Most employers are now aware of the fact that the PPACA’s “play or pay” provisions will soon be implemented. These provisions require large employers to provide full-time employees with health insurance. Some employers may hope to reclassify employees as independent contractors to circumvent the requirements of the PPACA. Prudent employers, however, will err on the side of caution in classifying workers as independent contractors.
The financial consequences of an employer that erroneously classifies employees as independent contractors can be significant. For example, assume Acme Corporation has 30 full-time employees and 70 independent contractors. The IRS audits Acme Corporation and finds that all 70 independent contractors were erroneously classified and are actually full-time employees. Assuming that one full-time employee obtained a subsidy through the new health insurance exchanges, Acme Corporation would owe a shared responsibility penalty of $140,000 with respect to the 2014 plan year.

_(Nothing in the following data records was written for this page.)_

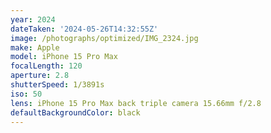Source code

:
 ```yaml
---
year: 2024
dateTaken: '2024-05-26T14:32:55Z'
image: /photographs/optimized/IMG_2324.jpg
make: Apple
model: iPhone 15 Pro Max
focalLength: 120
aperture: 2.8
shutterSpeed: 1/3891s
iso: 50
lens: iPhone 15 Pro Max back triple camera 15.66mm f/2.8
defaultBackgroundColor: black
---
```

As part of an effort to generate revenue, audits of employers on employment issues have been increasing. Before the implementation of the PPACA, the IRS was already ramping up its independent contractor audit activity and looking closely at the issue of whether workers have been properly classified as employees or independent contractors. The implementation of the PPACA’s “play or pay” provisions will only increase the IRS’s incentive to find employers that have misclassified employees as independent contractors. Further, there is always the threat that a worker classified as an independent contractor will seek out IRS review of the classification because of the worker’s desire to receive health coverage and other benefits. Given the heightened scrutiny by the IRS and the potential penalties, employers should exercise caution before reclassifying workers as independent contractors.